Exercise aim —
What you return must be an exact copy of the lines in the listing below between the line holding "- definition: the institution" and the line holding "- legislation", inclusive, and nothing more.

Supplied records —

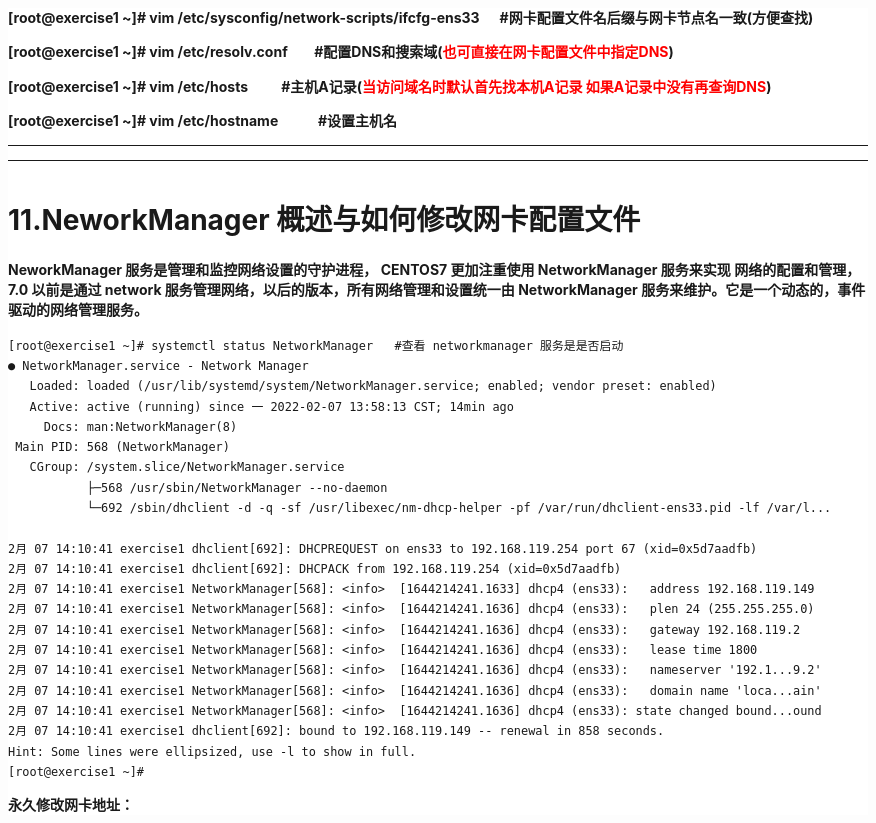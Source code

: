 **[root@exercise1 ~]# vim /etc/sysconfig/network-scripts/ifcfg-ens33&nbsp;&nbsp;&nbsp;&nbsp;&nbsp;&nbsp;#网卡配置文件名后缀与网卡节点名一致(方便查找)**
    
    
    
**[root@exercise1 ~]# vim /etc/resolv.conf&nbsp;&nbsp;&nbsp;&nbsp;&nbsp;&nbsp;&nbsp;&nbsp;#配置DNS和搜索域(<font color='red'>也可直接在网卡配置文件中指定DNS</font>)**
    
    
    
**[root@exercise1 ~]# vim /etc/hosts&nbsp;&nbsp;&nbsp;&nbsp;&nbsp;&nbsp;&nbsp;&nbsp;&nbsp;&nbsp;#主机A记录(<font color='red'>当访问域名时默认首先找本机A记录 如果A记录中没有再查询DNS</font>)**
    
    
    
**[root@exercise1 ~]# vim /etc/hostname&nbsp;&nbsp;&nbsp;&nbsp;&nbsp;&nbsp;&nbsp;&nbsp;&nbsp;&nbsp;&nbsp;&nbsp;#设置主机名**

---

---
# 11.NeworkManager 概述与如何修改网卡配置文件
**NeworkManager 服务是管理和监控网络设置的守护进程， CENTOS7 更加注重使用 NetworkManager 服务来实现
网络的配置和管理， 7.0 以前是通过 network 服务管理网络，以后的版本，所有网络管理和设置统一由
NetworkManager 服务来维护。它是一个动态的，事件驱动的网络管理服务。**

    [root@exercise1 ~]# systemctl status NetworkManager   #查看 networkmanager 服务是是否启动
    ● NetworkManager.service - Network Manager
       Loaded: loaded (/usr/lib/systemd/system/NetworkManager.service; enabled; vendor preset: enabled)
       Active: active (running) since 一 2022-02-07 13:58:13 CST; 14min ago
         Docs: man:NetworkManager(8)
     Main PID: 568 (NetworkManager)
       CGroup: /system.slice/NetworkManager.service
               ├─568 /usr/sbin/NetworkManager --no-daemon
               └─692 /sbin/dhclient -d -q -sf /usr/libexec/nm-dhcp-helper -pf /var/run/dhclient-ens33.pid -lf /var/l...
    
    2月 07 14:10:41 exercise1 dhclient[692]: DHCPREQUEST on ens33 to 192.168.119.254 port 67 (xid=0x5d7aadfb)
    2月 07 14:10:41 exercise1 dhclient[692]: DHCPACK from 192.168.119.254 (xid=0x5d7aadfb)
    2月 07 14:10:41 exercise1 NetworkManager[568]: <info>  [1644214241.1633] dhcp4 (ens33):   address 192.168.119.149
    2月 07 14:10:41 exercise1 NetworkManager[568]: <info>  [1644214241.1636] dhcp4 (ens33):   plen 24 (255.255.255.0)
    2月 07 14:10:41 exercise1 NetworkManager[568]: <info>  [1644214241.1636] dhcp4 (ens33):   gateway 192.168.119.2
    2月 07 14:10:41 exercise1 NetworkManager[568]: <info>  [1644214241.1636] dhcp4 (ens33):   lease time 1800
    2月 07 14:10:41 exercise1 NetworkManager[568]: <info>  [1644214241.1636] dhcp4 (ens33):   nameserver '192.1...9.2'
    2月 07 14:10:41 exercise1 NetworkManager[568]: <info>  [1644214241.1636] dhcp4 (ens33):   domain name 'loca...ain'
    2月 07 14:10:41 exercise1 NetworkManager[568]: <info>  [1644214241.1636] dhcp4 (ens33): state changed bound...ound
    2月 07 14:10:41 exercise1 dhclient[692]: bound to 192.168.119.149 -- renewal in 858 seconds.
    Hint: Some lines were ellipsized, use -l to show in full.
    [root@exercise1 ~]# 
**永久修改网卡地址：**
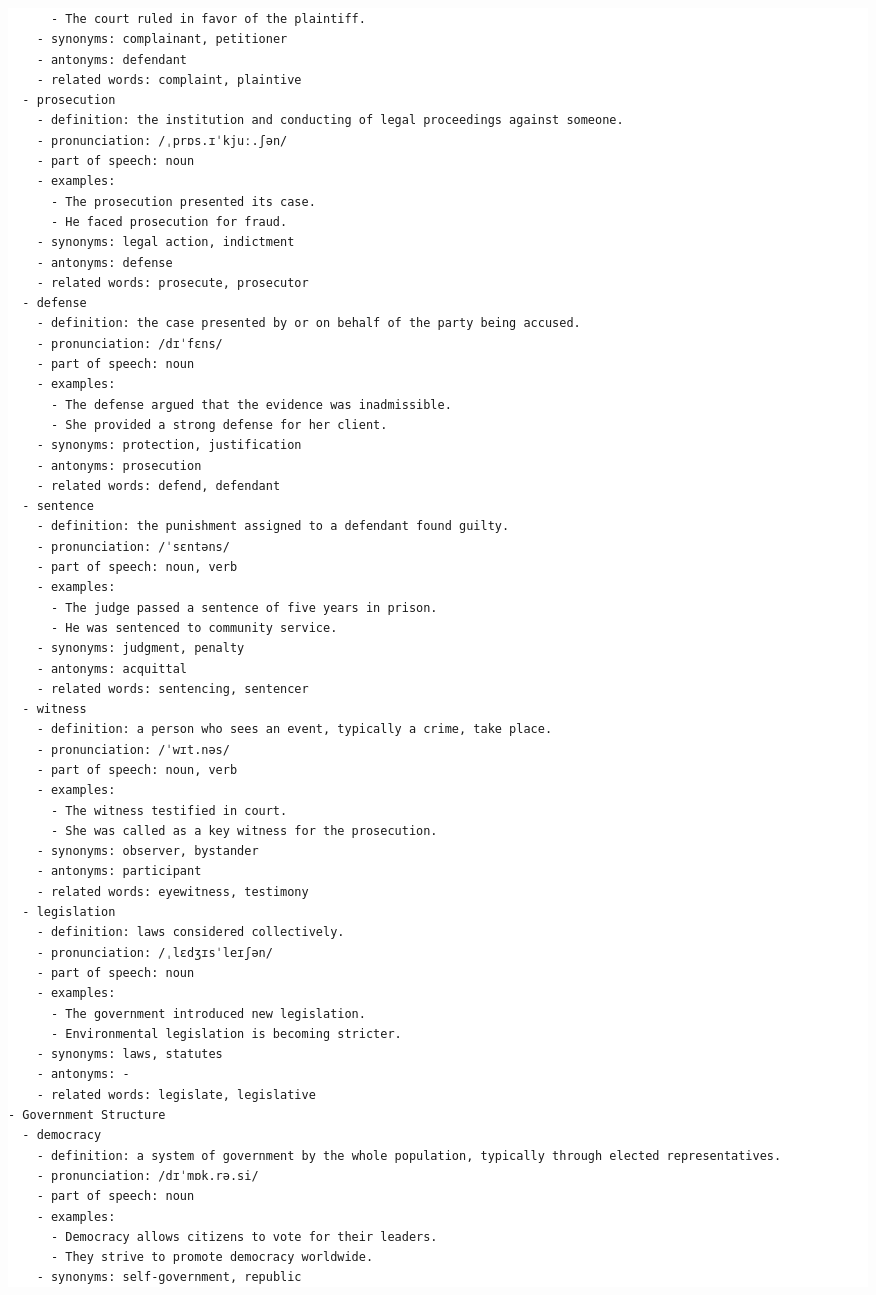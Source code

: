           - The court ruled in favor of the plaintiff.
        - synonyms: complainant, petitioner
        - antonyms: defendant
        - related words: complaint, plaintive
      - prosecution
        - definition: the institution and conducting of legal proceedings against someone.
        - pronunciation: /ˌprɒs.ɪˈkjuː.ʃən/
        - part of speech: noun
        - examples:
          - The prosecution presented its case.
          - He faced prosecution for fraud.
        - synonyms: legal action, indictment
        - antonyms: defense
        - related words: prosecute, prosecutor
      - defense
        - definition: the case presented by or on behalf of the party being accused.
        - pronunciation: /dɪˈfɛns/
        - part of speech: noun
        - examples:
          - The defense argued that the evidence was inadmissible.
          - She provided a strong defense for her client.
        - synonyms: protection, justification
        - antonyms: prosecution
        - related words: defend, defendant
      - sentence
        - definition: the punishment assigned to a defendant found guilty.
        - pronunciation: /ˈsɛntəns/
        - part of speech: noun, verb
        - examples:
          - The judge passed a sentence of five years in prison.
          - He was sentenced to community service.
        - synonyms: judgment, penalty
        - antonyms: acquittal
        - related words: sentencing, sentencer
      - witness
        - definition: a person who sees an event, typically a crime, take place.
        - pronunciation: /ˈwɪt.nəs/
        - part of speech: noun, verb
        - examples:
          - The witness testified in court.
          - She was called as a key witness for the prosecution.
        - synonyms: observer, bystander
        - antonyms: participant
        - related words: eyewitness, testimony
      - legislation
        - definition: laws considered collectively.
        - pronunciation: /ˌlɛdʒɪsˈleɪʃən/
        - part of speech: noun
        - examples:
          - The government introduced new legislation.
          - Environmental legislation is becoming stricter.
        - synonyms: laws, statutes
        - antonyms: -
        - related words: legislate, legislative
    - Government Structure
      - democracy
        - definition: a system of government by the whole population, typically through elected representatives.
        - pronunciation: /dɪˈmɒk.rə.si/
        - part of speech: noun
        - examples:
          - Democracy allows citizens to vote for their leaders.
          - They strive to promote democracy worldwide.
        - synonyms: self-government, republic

Your response —
        - definition: the institution and conducting of legal proceedings against someone.
        - pronunciation: /ˌprɒs.ɪˈkjuː.ʃən/
        - part of speech: noun
        - examples:
          - The prosecution presented its case.
          - He faced prosecution for fraud.
        - synonyms: legal action, indictment
        - antonyms: defense
        - related words: prosecute, prosecutor
      - defense
        - definition: the case presented by or on behalf of the party being accused.
        - pronunciation: /dɪˈfɛns/
        - part of speech: noun
        - examples:
          - The defense argued that the evidence was inadmissible.
          - She provided a strong defense for her client.
        - synonyms: protection, justification
        - antonyms: prosecution
        - related words: defend, defendant
      - sentence
        - definition: the punishment assigned to a defendant found guilty.
        - pronunciation: /ˈsɛntəns/
        - part of speech: noun, verb
        - examples:
          - The judge passed a sentence of five years in prison.
          - He was sentenced to community service.
        - synonyms: judgment, penalty
        - antonyms: acquittal
        - related words: sentencing, sentencer
      - witness
        - definition: a person who sees an event, typically a crime, take place.
        - pronunciation: /ˈwɪt.nəs/
        - part of speech: noun, verb
        - examples:
          - The witness testified in court.
          - She was called as a key witness for the prosecution.
        - synonyms: observer, bystander
        - antonyms: participant
        - related words: eyewitness, testimony
      - legislation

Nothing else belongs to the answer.